Corruption costs Africa $140 billion a year


Interpol’s just ended Africa conference in Luanda closed with delegates agreeing to increase information sharing in multiple crime areas from counter-terrorism to wildlife trafficking.

More than 160 senior police officers from Africa and elsewhere attending the three-day conference in the Angolan capital heard data sharing across Africa using Interpol systems increased by seven percent in 2022. This led to the international police organisation saying in a statement “even greater information sharing within and beyond Africa is recognised as a necessary condition to effectively address global crime threats”.

Interpol’s Africa strategy adopted by delegates on the final day of the conference will seek to strengthen exchange of “actionable information” through targeted projects.
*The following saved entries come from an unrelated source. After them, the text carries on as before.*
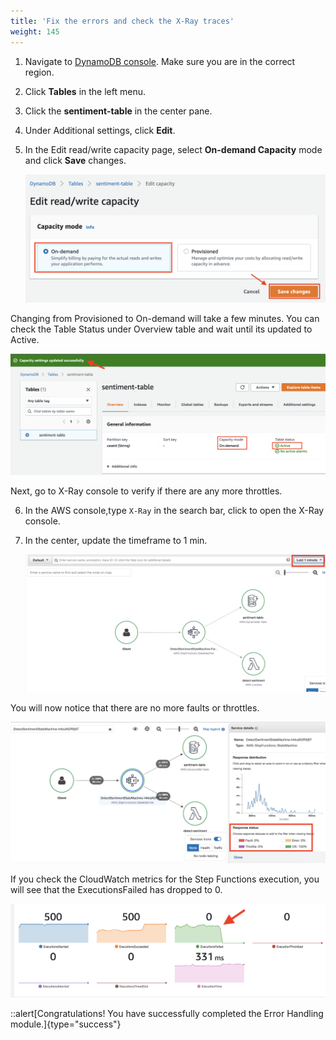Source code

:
 ```yaml
---
title: 'Fix the errors and check the X-Ray traces'
weight: 145
---
```


1. Navigate to [DynamoDB console](https://console.aws.amazon.com/dynamodbv2/home). Make sure you are in the correct region.

2. Click **Tables** in the left menu.

3. Click the **sentiment-table** in the center pane.

4. Under Additional settings, click **Edit**.

5. In the Edit read/write capacity page, select **On-demand Capacity** mode and click **Save** changes.

   ![Update DDB](/static/img/module-12/ddb-update-table.png)

Changing from Provisioned to On-demand will take a few minutes. You can check the Table Status under Overview table and wait until its updated to Active.
   
   ![Updated DDB](/static/img/module-12/ddb-on-demand.png)

Next, go to X-Ray console to verify if there are any more throttles.

6. In the AWS console,type `X-Ray` in the search bar, click to open the X-Ray console.

7. In the center, update the timeframe to 1 min.

   ![No throttles](/static/img/module-12/x-ray-update-time.png)

You will now notice that there are no more faults or throttles. 

   ![No throttles](/static/img/module-12/x-ray-no-throttles.png)

If you check the CloudWatch metrics for the Step Functions execution, you will see that the ExecutionsFailed has dropped to 0. 

   ![Zero Failed executions](/static/img/module-12/cw-states-execution-metrics-0.png)

   ::alert[Congratulations! You have successfully completed the Error Handling module.]{type="success"}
These include a digital learning platform – the Interpol virtual academy – and the Interpol global academy, a network of regional training partners.

Reinforcing strategic partnerships with the African Union (AU) and regional police chief organisations, such as SARPCCO (Southern Africa Regional Police Chiefs Co-operation Organisation), will be prioritised as initiatives such as the Interpol Support Programme for the African Union (ISPA) demonstrate tangible results.

“Interpol is a benchmark for successful co-operation. Because without co-operation and exchange of information, global security and stability are threatened,” Monique Nsanzabaganwa, AU Deputy Chair told the conference.

“Every year, Africa loses on average $60 billion in illicit financial flows and more than $140 billion to corruption. The AU will continue to rely on African police through Afripol (the AU ‘mechanism’ for police co-operation), Interpol and police in member states to respond to these threats,” she said.

Specific recommendations on strengthening co-operation against environmental crime and terrorism were approved. The conference noted illegal online wildlife markets grow at “an alarming rate” with delegates agreeing to monitor and assess advertisements and social media groups to verify content extent and nature, as well as initiate national cyber wildlife investigations.

“A major source and transit region for environmentally sensitive commodities exploited and illegally trafficked to the rest of the world, Africa is a destination region for waste and other pollutants, often illegally trafficked and disposed of,” the post conference statement reads in part.

Police chiefs and other delegates heard terrorist activity has increased in Africa, according to the Interpol 2022 global crime trend report, particularly since the territorial collapse of the Islamic State (Da’esh). Delegates resolved to leverage emerging technologies to better detect and disrupt terrorist movement across borders through increased regional and global police data-sharing. The report is restricted with five specific criminal activities – organised crime, illicit trafficking, financial crime, cybercrime and terrorism listed in a summary. The terrorism component carries information on Jihadist terrorism, Islamic State-affiliate groups, the increase in extreme far-right terrorism and use of advanced technologies.

Africa is home to more Interpol member countries than any other region, representing almost 30% of the organisation’s membership. The continent hosts four of six Interpol regional bureaus in Abidjan (Côte d’Ivoire), Harare (Zimbabwe), Nairobi (Kenya) and Yaoundé (Cameroon).